Open hanshupe opened 4 years ago
TPOT may randomly generate invalid pipelines, for example using invalid hyperparameter combinations (eg. calling Logistic Regression with dual=True and penalty=L1), so, to avoild this, the pre_test decorator can evaluates such an pipeline on a small test set with maximum sample size of 50.
So far you may try different random_state
for better initial population which should be reproduced with the same random_state
.
I think it is great idea to pass some good initial pipelines. There are a related issue #296 but we did not implement in a ideal way (there was a related PR #502 but we revoked changes there). Any contributions are welcome for this new features.
Is a possible reason for "_pre_test decorator: _random_mutation_operator: num_test=0 Found array with 0 feature(s) (shape=(50, 0)) while a minimum of 1 is required by RobustScaler." that due to some feature selection hyperparameter 0 features are passed to the next step? I will try to change the minimum threshold, maybe that helps.

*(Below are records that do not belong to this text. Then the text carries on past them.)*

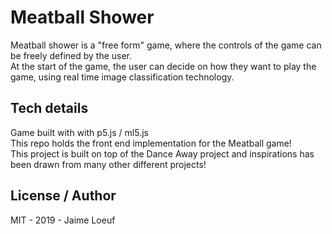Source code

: # Meatball Shower
Meatball shower is a "free form" game, where the controls of the game can be freely defined by the user.  
At the start of the game, the user can decide on how they want to play the game, using real time image classification technology.

## Tech details
Game built with with p5.js / ml5.js  
This repo holds the front end implementation for the Meatball game!  
This project is built on top of the Dance Away project and inspirations has been drawn from many other different projects!


## License / Author
MIT - 2019 - Jaime Loeuf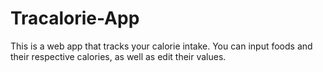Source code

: # Tracalorie-App
This is a web app that tracks your calorie intake. You can input foods and their respective calories, as well as edit their values.
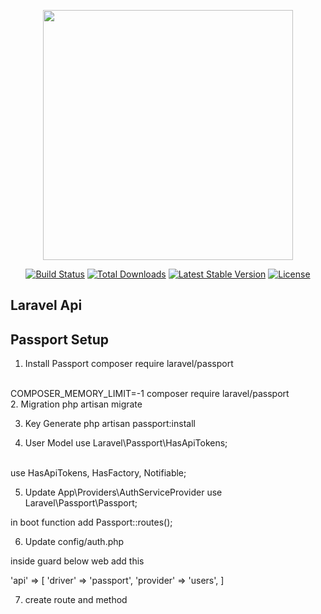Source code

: <p align="center"><a href="https://laravel.com" target="_blank"><img src="https://raw.githubusercontent.com/laravel/art/master/logo-lockup/5%20SVG/2%20CMYK/1%20Full%20Color/laravel-logolockup-cmyk-red.svg" width="400"></a></p>

<p align="center">
<a href="https://travis-ci.org/laravel/framework"><img src="https://travis-ci.org/laravel/framework.svg" alt="Build Status"></a>
<a href="https://packagist.org/packages/laravel/framework"><img src="https://img.shields.io/packagist/dt/laravel/framework" alt="Total Downloads"></a>
<a href="https://packagist.org/packages/laravel/framework"><img src="https://img.shields.io/packagist/v/laravel/framework" alt="Latest Stable Version"></a>
<a href="https://packagist.org/packages/laravel/framework"><img src="https://img.shields.io/packagist/l/laravel/framework" alt="License"></a>
</p>

## Laravel Api
## Passport Setup
1. Install Passport
composer require laravel/passport
<br/>
COMPOSER_MEMORY_LIMIT=-1 composer require laravel/passport
<br/>
2. Migration
php artisan migrate

3. Key Generate
php artisan passport:install

4. User Model
use Laravel\Passport\HasApiTokens;
<br/>
use HasApiTokens, HasFactory, Notifiable;

5. Update App\Providers\AuthServiceProvider
use Laravel\Passport\Passport;

in boot function add
Passport::routes();

6. Update config/auth.php

inside guard below web add this

'api' => [
	'driver' => 'passport',
	'provider' => 'users',
]

7. create route and method

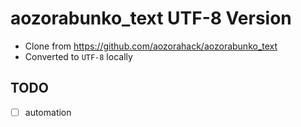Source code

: # aozorabunko_text UTF-8 Version

- Clone from https://github.com/aozorahack/aozorabunko_text
- Converted to `UTF-8` locally

## TODO

- [ ] automation
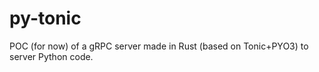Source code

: # py-tonic
POC (for now) of a gRPC server made in Rust (based on Tonic+PYO3) to server Python code.
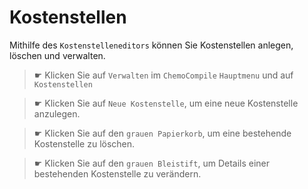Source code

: # Kostenstellen

Mithilfe des `Kostenstelleneditors` können Sie Kostenstellen anlegen, löschen und verwalten.

>☛ Klicken Sie auf `Verwalten` im `ChemoCompile` `Hauptmenu` und auf `Kostenstellen`

>☛ Klicken Sie auf `Neue Kostenstelle`, um eine neue Kostenstelle anzulegen.

>☛ Klicken Sie auf den `grauen Papierkorb`, um eine bestehende Kostenstelle zu löschen.

>☛ Klicken Sie auf den `grauen Bleistift`, um Details einer bestehenden Kostenstelle zu verändern.
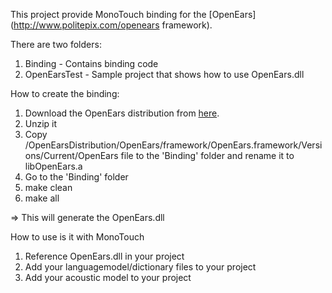 

This project provide MonoTouch binding for the [OpenEars](http://www.politepix.com/openears framework).

There are two folders:

1. Binding - Contains binding code
2. OpenEarsTest - Sample project that shows how to use OpenEars.dll 

How to create the binding:

1. Download the OpenEars distribution from [here](http://www.politepix.com/openears).
2. Unzip it 
3. Copy <unzip location>/OpenEarsDistribution/OpenEars/framework/OpenEars.framework/Versions/Current/OpenEars 
   file to the 'Binding' folder and rename it to libOpenEars.a
4. Go to the 'Binding' folder 
5. make clean
6. make all

=> This will generate the OpenEars.dll 

How to use is it with MonoTouch 

1. Reference OpenEars.dll in your project
2. Add your languagemodel/dictionary files to your project 
3. Add your acoustic model to your project











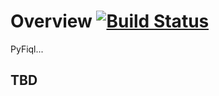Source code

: # Overview [![Build Status](https://travis-ci.org/hailpam/pyfiql.svg?branch=main)](https://travis-ci.org/hailpam/pyfiql)
PyFiql...

## TBD
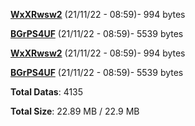 [**WxXRwsw2**](/data/WxXRwsw2.txt) (21/11/22 - 08:59)- 994 bytes

[**BGrPS4UF**](/data/BGrPS4UF.txt) (21/11/22 - 08:59)- 5539 bytes

[**WxXRwsw2**](/data/WxXRwsw2.txt) (21/11/22 - 08:59)- 994 bytes

[**BGrPS4UF**](/data/BGrPS4UF.txt) (21/11/22 - 08:59)- 5539 bytes

**Total Datas**: 4135

**Total Size**: 22.89 MB / 22.9 MB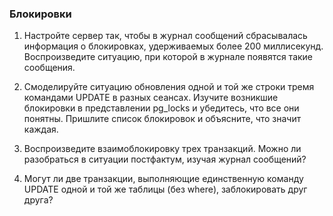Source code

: ### Блокировки
1. Настройте сервер так, чтобы в журнал сообщений сбрасывалась информация о блокировках, удерживаемых более 200 миллисекунд. 
	 Воспроизведите ситуацию, при которой в журнале появятся такие сообщения.

2. Смоделируйте ситуацию обновления одной и той же строки тремя командами UPDATE в разных сеансах. Изучите возникшие блокировки в представлении pg_locks и убедитесь, что все они понятны. Пришлите список блокировок и объясните, что значит каждая.
 
3. Воспроизведите взаимоблокировку трех транзакций. Можно ли разобраться в ситуации постфактум, изучая журнал сообщений?
   
4. Могут ли две транзакции, выполняющие единственную команду UPDATE одной и той же таблицы (без where), заблокировать друг друга?

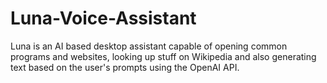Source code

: # Luna-Voice-Assistant
Luna is an AI based desktop assistant capable of opening common programs and websites, looking up stuff on Wikipedia and also generating text based on the user's prompts using the OpenAI API.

So if a pipeline is detected as invalid, is still kept in the population with a low score? In my case it looks like 80% of the pipeline is full of invalid pipelines sometimes, ideally they should not propagate through so many generations.
Is a possible reason for "_pre_test decorator: _random_mutation_operator: num_test=0 Found array with 0 feature(s) (shape=(50, 0)) while a minimum of 1 is required by RobustScaler." that due to some feature selection hyperparameter 0 features are passed to the next step? I will try to change the minimum threshold, maybe that helps.
Yes, I think so. Changing the configuration of those feature selection operator may help.
So if a pipeline is detected as invalid, is still kept in the population with a low score? In my case it looks like 80% of the pipeline is full of invalid pipelines sometimes, ideally they should not propagate through so many generations.
The invalid pipelines tested in _pre_test decorator should not pass to population unless the newly-generated pipelines from one alteration in GP (crossover or mutation or randomly initial generation) failed ten times in _pre_test. So the population should not have those invalid pipelines in most of cases.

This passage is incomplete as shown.